Former U.S. Attorney General Michael Mukasey has joined the legal battle to publicly release audio recordings of President Biden’s interview with special counsel Robert Hur, saying the Justice Department’s argument to withhold them is “flawed.”
Mr. Mukasey, who served as attorney general under President George W. Bush from 2007 to 2009, filed a declaration in federal court in Washington, D.C., over the weekend accusing government lawyers of misrepresenting a letter he wrote in 2008 to justify keeping the recordings under wraps.
The letter, which Mr. Mukasey authored during special counsel Patrick Fitzgerald’s probe into the unmasking of CIA spy Valerie Plame, was used by the White House to explain why Mr. Biden invoked executive privilege to block access to the recordings.
In a letter to Congress, Attorney General Merrick Garland cites Mr. Mukasey’s letter saying that releasing the audio recordings would discourage witness cooperation in the future.
But, Mr. Mukasey wrote in his new legal filing, his 2008 letter was written concerning “official White House actions.”
He argued that Mr. Biden’s sit-down with the special counsel was “private conduct” by the president, not “frank and candid deliberations among senior presidential advisers.”
“I believe the assertion of executive privilege made here goes well beyond the limits of any prior assertion and is not supported by the 2008 Executive Privilege Letter or other precedents relied upon by the Department,” Mr. Mukasey wrote in a filing in the U.S. District Court in Washington.
“The reasons for invoking the privilege are entirely unconvincing and I believe that by pressing this flawed privilege assertion, the Department has lost sight of the true institutional interests of the presidency and is putting at risk the important traditions and principles on which the doctrine of executive privilege rests and this the ability of this and future presidents to invoke that doctrine when necessary and appropriate,” Mr. Mukasey wrote.

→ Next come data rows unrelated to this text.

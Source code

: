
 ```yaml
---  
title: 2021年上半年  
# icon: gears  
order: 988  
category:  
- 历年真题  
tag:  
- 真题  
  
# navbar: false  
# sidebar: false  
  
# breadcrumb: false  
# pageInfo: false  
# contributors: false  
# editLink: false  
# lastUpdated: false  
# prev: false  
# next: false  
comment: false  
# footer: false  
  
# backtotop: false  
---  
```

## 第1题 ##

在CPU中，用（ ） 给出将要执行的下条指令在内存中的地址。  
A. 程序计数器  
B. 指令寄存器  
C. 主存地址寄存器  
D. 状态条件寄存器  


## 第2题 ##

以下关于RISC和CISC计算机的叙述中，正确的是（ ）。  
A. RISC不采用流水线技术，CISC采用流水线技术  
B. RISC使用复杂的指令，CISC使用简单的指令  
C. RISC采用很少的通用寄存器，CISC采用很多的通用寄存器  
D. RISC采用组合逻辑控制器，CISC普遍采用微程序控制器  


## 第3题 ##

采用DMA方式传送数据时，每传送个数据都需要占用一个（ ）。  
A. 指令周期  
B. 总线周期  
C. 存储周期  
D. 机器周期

The ex-attorney general also added that the White House’s previous release of a written transcript of the interview voided any “expectation of confidentiality.”
He said the audio recordings could help shed more light on why Mr. Hur did not charge the president, despite concluding he “willfully retained and disclosed classified materials.”
Mr. Mukasey’s filing was made as part of a lawsuit by the conservative Heritage Foundation and Judicial Watch, along with several news outlets, including CNN, demanding the White House release the tapes.
Separately, House Republicans, led by Speaker Mike Johnson of Louisiana, are also attempting to enforce a subpoena in federal court against Mr. Garland for blocking their access to the audio recordings.
Earlier this month, all but one House Republican voted to hold Mr. Garland in contempt of Congress, but the Justice Department said it would not prosecute the attorney general for refusing to turn over the audio.
Mr. Hur’s interview with the president in October is one of the most hotly debated parts of his investigation into Mr. Biden’s handling of classified documents.
The report declined to charge Mr. Biden with criminal mishandling of records after he left the vice presidency, depicting Mr. Biden as “a sympathetic, well-meaning, elderly man with a poor memory.”
Mr. Hur said a jury would likely not convict the president of mishandling documents because of his faulty memory.
The report states that during Mr. Biden’s interview with special counsel investigators, he couldn’t recall when his son Beau died or events from his time as vice president.
The Justice Department has released transcripts of Mr. Biden’s interview after the Hur report was made public, but not the audio recordings that are in its possession.
Mr. Hur, who has since resigned from the Justice Department, spoke about the importance of the audio recording during a recent congressional hearing. He said the recordings are evidence that helped shape his decision not to charge Mr. Biden.
The interview is the only time in history that a sitting president sat down with a prosecutor mulling potential criminal charges against him.